Song of Songs, 8:1 says “O, that you were like my brother.” Our sages explain that this verse laments the loss of the close relationship we enjoyed with Hashem when our Sanctuary (Temple) was extant. This love was symbolized by the Keruvim, which had the likeness of two people lovingly facing each other. As our Parsha states, “the cherubim shall have their wings spread upwards… with their faces toward one another…” This represents the closeness and love that Hashem projected to us, as well as the closeness and love that we projected to Hashem. But alas the sanctuary was destroyed and the Keruvim are no longer visible; so how do we access that feeling of love from and to Hashem?

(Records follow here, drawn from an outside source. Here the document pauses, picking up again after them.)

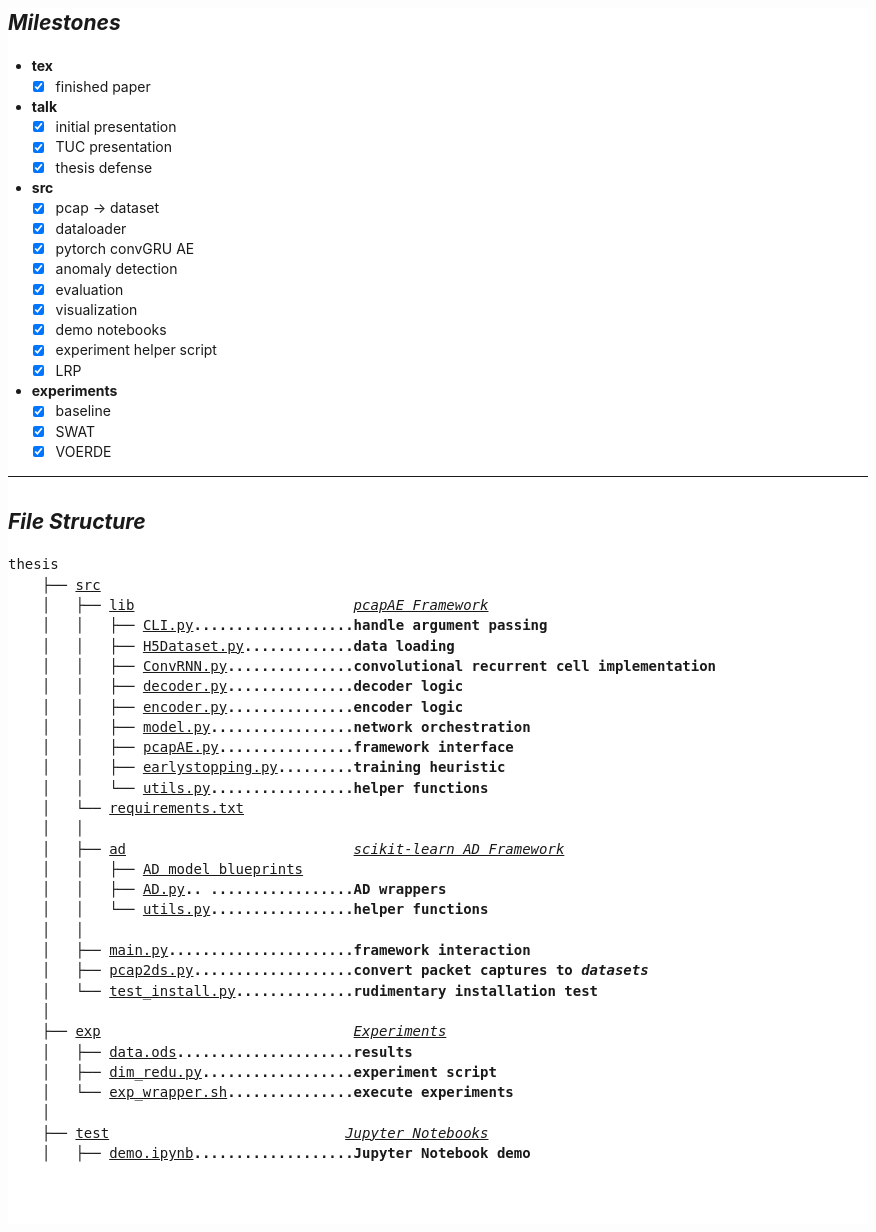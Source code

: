 ## *Milestones*
* **tex**
	* [x] finished paper
* **talk**
	* [x] initial presentation
	* [x] TUC presentation
	* [x] thesis defense
* **src**
	* [x] pcap -> dataset
	* [x] dataloader
	* [x] pytorch convGRU AE
	* [x] anomaly detection
	* [x] evaluation
	* [x] visualization
	* [x] demo notebooks
	* [x] experiment helper script
	* [x] LRP
* **experiments**
	* [x] baseline 
	* [x] SWAT
	* [x] VOERDE
---


## *File Structure*
<pre>
thesis
	├── <a href="src/">src</a>
	│   ├── <a href="src/lib/">lib</a>                          <ins><i>pcapAE Framework</i></ins>
	│   │   ├── <a href="src/lib/CLI.py">CLI.py</a><b>...................handle argument passing</b>
	│   │   ├── <a href="src/lib/H5Dataset.py">H5Dataset.py</a><b>.............data loading</b>
	│   │   ├── <a href="src/lib/ConvRNN.py">ConvRNN.py</a><b>...............convolutional recurrent cell implementation</b>
	│   │   ├── <a href="src/lib/decoder.py">decoder.py</a><b>...............decoder logic</b>
	│   │   ├── <a href="src/lib/encoder.py">encoder.py</a><b>...............encoder logic</b>
	│   │   ├── <a href="src/lib/model.py">model.py</a><b>.................network orchestration</b>
	│   │   ├── <a href="src/lib/pcapAE.py">pcapAE.py</a><b>................framework interface</b>
	│   │   ├── <a href="src/lib/earlystopping.py">earlystopping.py</a><b>.........training heuristic</b>
	│   │   └── <a href="src/lib/utils.py">utils.py</a><b>.................helper functions</b>
	│   └── <a href="requirements.txt">requirements.txt</a>
	│   │
	│   ├── <a href="src/ad/">ad</a>                           <ins><i>scikit-learn AD Framework</i></ins>
	│   │	├── <a href="src/ad/blueprints">AD model blueprints</a><b></b>
	│   │	├── <a href="src/ad/ad.py">AD.py</a><b>.. .................AD wrappers</b>
	│   │	└── <a href="src/ad/utils.py">utils.py</a><b>.................helper functions</b>
	│   │
	│   ├── <a href="src/main.py">main.py</a><b>......................framework interaction</b>
	│   ├── <a href="src/pcap2ds.py">pcap2ds.py</a><b>...................convert packet captures to <i>datasets</i></b>
	│   └── <a href="src/test/test_install.py">test_install.py</a><b>..............rudimentary installation test</b>
	│
	├── <a href="exp/">exp</a>                              <ins><i>Experiments</i></ins>
	│   ├── <a href="exp/data.ods">data.ods</a><b>.....................results</b>
	│   ├── <a href="exp/dim_redu.py">dim_redu.py</a><b>..................experiment script</b>
	│   └── <a href="exp/exp_wrapper.sh">exp_wrapper.sh</a><b>...............execute experiments</b>
	│
	├── <a href="notebooks/">test</a>             	             <ins><i>Jupyter Notebooks</i></ins>
	│   ├── <a href="notebooks/demo.ipynb">demo.ipynb</a><b>...................Jupyter Notebook demo</b>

The Talmud teaches, “ever since the Temple was destroyed G-d can be accessed in the “four cubits of Halacha.” Meaning, that Torah study is the way that one can capture an element of that loving, face to face relationship with Hashem. As Tanya (Ch. 5) explains, “Through Torah study a person can grasp and envelop the Divine Wisdom, whilst simultaneously being enveloped and grasped within It. This is a wonderful union, like which there is none other, and which has no parallel anywhere in the material world, whereby complete oneness and unity, from every side and angle, could be attained.” One can completely hug and envelop Hashem while being hugged and enveloped by Hashem at the same time. To put it in contemporary terms, Torah study is like Facetiming with G-d.
One of the reasons that G-d’s love is expressed through Torah and vice-versa, is because Torah empowers us and gives us the means by which to introduce and reveal G-dliness and a G-dly purpose into our world, which appears to be so disparate from G-dliness. This is G-d’s purpose for all of creation. So He is heavily invested in its achievement, as should we be.
So the next time you are lamenting your inability to experience a closeness to Hashem the way they had it in the olden days… know that it is within your reach. Crack open a volume of Chumash, Talmud, Halacha, Midrash, or Chassidus and start Facetiming with G-d. Put some feeling into the experience, and you may just begin to feel the love.